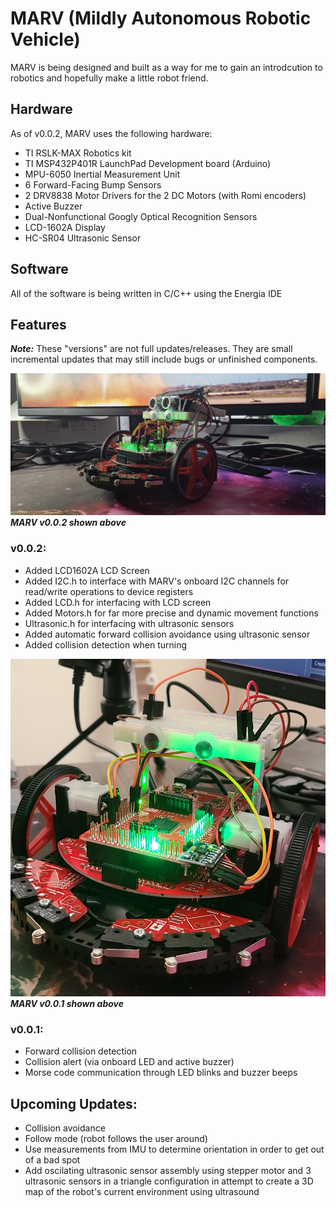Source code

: # MARV (Mildly Autonomous Robotic Vehicle)
MARV is being designed and built as a way for me to gain an introdcution to robotics and hopefully make a little robot friend.

## Hardware
As of v0.0.2, MARV uses the following hardware:
- TI RSLK-MAX Robotics kit
- TI MSP432P401R LaunchPad Development board (Arduino)
- MPU-6050 Inertial Measurement Unit
- 6 Forward-Facing Bump Sensors
- 2 DRV8838 Motor Drivers for the 2 DC Motors (with Romi encoders)
- Active Buzzer
- Dual-Nonfunctional Googly Optical Recognition Sensors
- LCD-1602A Display
- HC-SR04 Ultrasonic Sensor

## Software
All of the software is being written in C/C++ using the Energia IDE

## Features

***Note:*** These "versions" are not full updates/releases. They are small incremental updates
that may still include bugs or unfinished components.

![MARV v0.0.2](images/Marv002_side.jpg)
***MARV v0.0.2 shown above***


### v0.0.2:
- Added LCD1602A LCD Screen
- Added I2C.h to interface with MARV's onboard I2C channels for read/write operations to device registers
- Added LCD.h for interfacing with LCD screen
- Added Motors.h for far more precise and dynamic movement functions
- Ultrasonic.h for interfacing with ultrasonic sensors
- Added automatic forward collision avoidance using ultrasonic sensor
- Added collision detection when turning


![MARV v0.0.1](images/MARV0.0.1.jpg)
***MARV v0.0.1 shown above***

### v0.0.1:
- Forward collision detection
- Collision alert (via onboard LED and active buzzer)
- Morse code communication through LED blinks and buzzer beeps

## Upcoming Updates:
- Collision avoidance
- Follow mode (robot follows the user around)
- Use measurements from IMU to determine orientation in order to get out of a bad spot
- Add oscilating ultrasonic sensor assembly using stepper motor and 3 ultrasonic sensors in a triangle configuration in attempt to create a 3D map of the robot's current environment using ultrasound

****************

◆ YOUR TASK ◆
All records above must be copied exactly, though the pictures they hold are to be left out.

◆ TASK OUTPUT ◆
Source code

: # MARV (Mildly Autonomous Robotic Vehicle)
MARV is being designed and built as a way for me to gain an introdcution to robotics and hopefully make a little robot friend.

## Hardware
As of v0.0.2, MARV uses the following hardware:
- TI RSLK-MAX Robotics kit
- TI MSP432P401R LaunchPad Development board (Arduino)
- MPU-6050 Inertial Measurement Unit
- 6 Forward-Facing Bump Sensors
- 2 DRV8838 Motor Drivers for the 2 DC Motors (with Romi encoders)
- Active Buzzer
- Dual-Nonfunctional Googly Optical Recognition Sensors
- LCD-1602A Display
- HC-SR04 Ultrasonic Sensor

## Software
All of the software is being written in C/C++ using the Energia IDE

## Features

***Note:*** These "versions" are not full updates/releases. They are small incremental updates
that may still include bugs or unfinished components.

![MARV v0.0.2](images/Marv002_side.jpg)
***MARV v0.0.2 shown above***


### v0.0.2:
- Added LCD1602A LCD Screen
- Added I2C.h to interface with MARV's onboard I2C channels for read/write operations to device registers
- Added LCD.h for interfacing with LCD screen
- Added Motors.h for far more precise and dynamic movement functions
- Ultrasonic.h for interfacing with ultrasonic sensors
- Added automatic forward collision avoidance using ultrasonic sensor
- Added collision detection when turning


![MARV v0.0.1](images/MARV0.0.1.jpg)
***MARV v0.0.1 shown above***

### v0.0.1:
- Forward collision detection
- Collision alert (via onboard LED and active buzzer)
- Morse code communication through LED blinks and buzzer beeps

## Upcoming Updates:
- Collision avoidance
- Follow mode (robot follows the user around)
- Use measurements from IMU to determine orientation in order to get out of a bad spot
- Add oscilating ultrasonic sensor assembly using stepper motor and 3 ultrasonic sensors in a triangle configuration in attempt to create a 3D map of the robot's current environment using ultrasound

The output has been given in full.